One of the surgeons with the Dallas ENT Group may recommend a preoperative hearing test prior to consideration of the surgical procedure.
The procedure is relatively quick, frequently less than 10 minutes, and anesthesia is performed by a pediatric-trained anesthesiologist. If vent tube placement is the only indicated procedure, then anesthesia is performed with a face mask for ventilation without placement of a tube into the trachea or wind pipe.
Under an operating microscope, a small incision is made through the ear drum. The fluid is suctioned from the middle ear, if present, and a small titanium (or silastic) tube is placed.
Your child will be taken to the pediatric recovery room for a short period of time. Parents are allowed in the post anesthesia care unit where recovery is very quick. Usually, your child will be discharged from the outpatient surgery unit within the hour.
You may expect a small amount of drainage from the ear for less than 24 hours. Antibiotic ear drops are prescribed at the time the child is scheduled and it is recommended that you place 3 drops in each year twice a day for 3 days.
Follow-up will occur within 3-4 weeks after the procedure. During that time, the surgeon will examine the ear for proper placement and a postoperative hearing test will be obtained. Interval follow-up will occur every 6 months to evaluate the functioning of the vent tube. During that time, drainage may occur through the vent tube. This is not uncommon, and in fact, studies indicate as many as 50% of children will drain through the tube usually at the time of an upper respiratory tract infection (common cold). The drainage is easily treated with irrigation and drops as detailed in the postoperative instructions on this link.

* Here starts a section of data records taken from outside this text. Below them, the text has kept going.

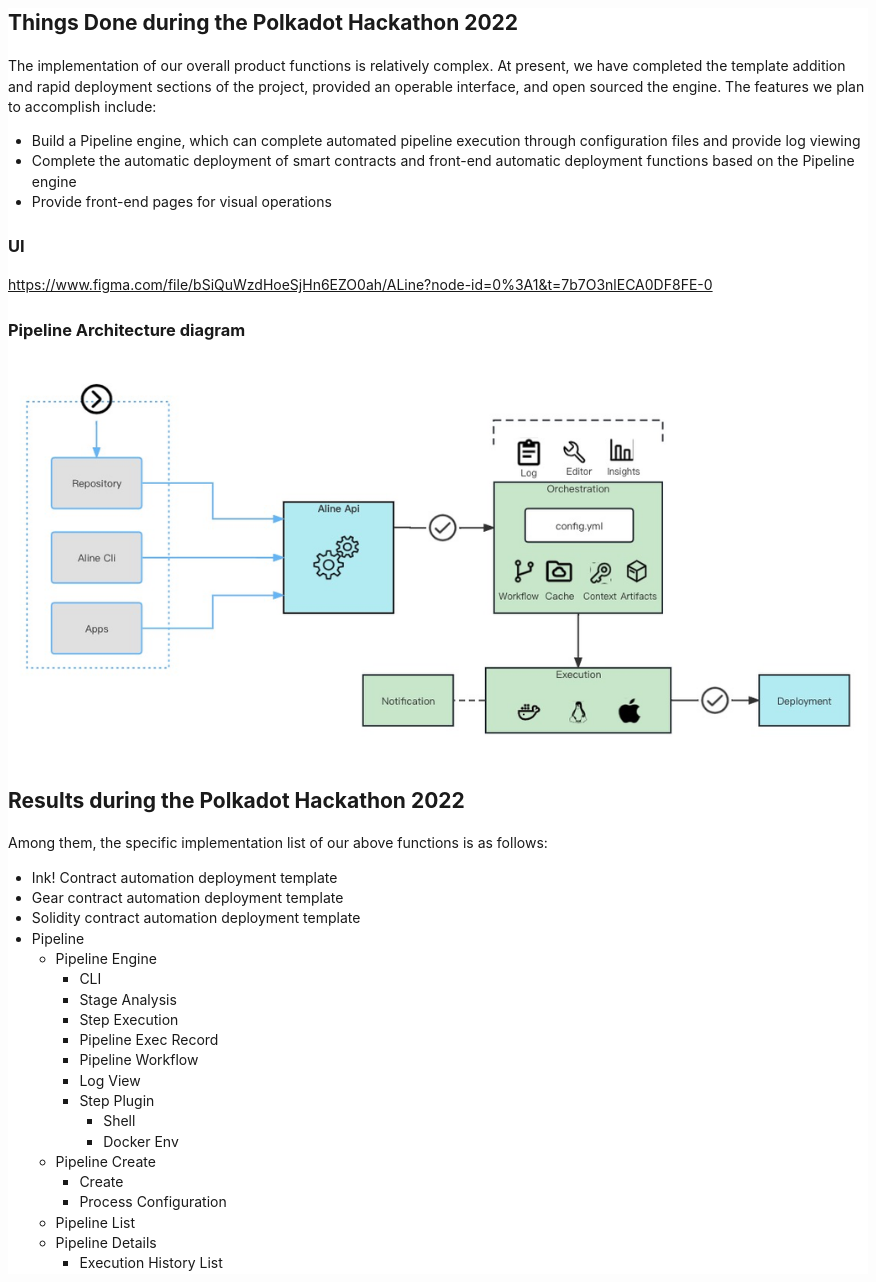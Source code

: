 
## Things Done during the Polkadot Hackathon 2022

The implementation of our overall product functions is relatively complex. At present, we have completed the template addition and rapid deployment sections of the project, provided an operable interface, and open sourced the engine. The features we plan to accomplish include:

- Build a Pipeline engine, which can complete automated pipeline execution through configuration files and provide log viewing
- Complete the automatic deployment of smart contracts and front-end automatic deployment functions based on the Pipeline engine
- Provide front-end pages for visual operations

### UI
<https://www.figma.com/file/bSiQuWzdHoeSjHn6EZO0ah/ALine?node-id=0%3A1&t=7b7O3nlECA0DF8FE-0>


### Pipeline Architecture diagram
![Pipeline Architecture diagram](docs/Pipeline_TechnicalArchitectureDiagram.png)  

## Results during the Polkadot Hackathon 2022

Among them, the specific implementation list of our above functions is as follows:

- Ink! Contract automation deployment template
- Gear contract automation deployment template
- Solidity contract automation deployment template
- Pipeline
    - Pipeline Engine
        - CLI
        - Stage Analysis
        - Step Execution
        - Pipeline Exec Record
        - Pipeline Workflow
        - Log View
        - Step Plugin
            - Shell
            - Docker Env
    - Pipeline Create
        - Create
        - Process Configuration
    - Pipeline List
    - Pipeline Details
        - Execution History List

As follow-up continues on the 6-month basis, the vent tubes will extrude (come out of the eardrum) at 12-18 months. The majority of children (80%), will not experience further problems requiring replacement of vent tubes once they have extruded. The remaining 20% of children, however, will require the replacement of vent tubes for recurrent otitis media or persistent middle ear effusion. An adenoidectomy is usually recommended at the time of the second set of vent tubes to alleviate persistent obstruction of the eustachian tube.
Complications are very uncommon. As mentioned, drainage can occur and is easily controlled by irrigation, antibiotic drops, and occasionally oral antibiotics. 1% to 2% of children develop a small persistent hole after the vent tube comes out. This small perforation can be repaired easily with a tissue graft.
The surgeons with the Dallas ENT Group are accessible when those problems occur with persistent drainage that does not clear easily with the irrigation and ear drops.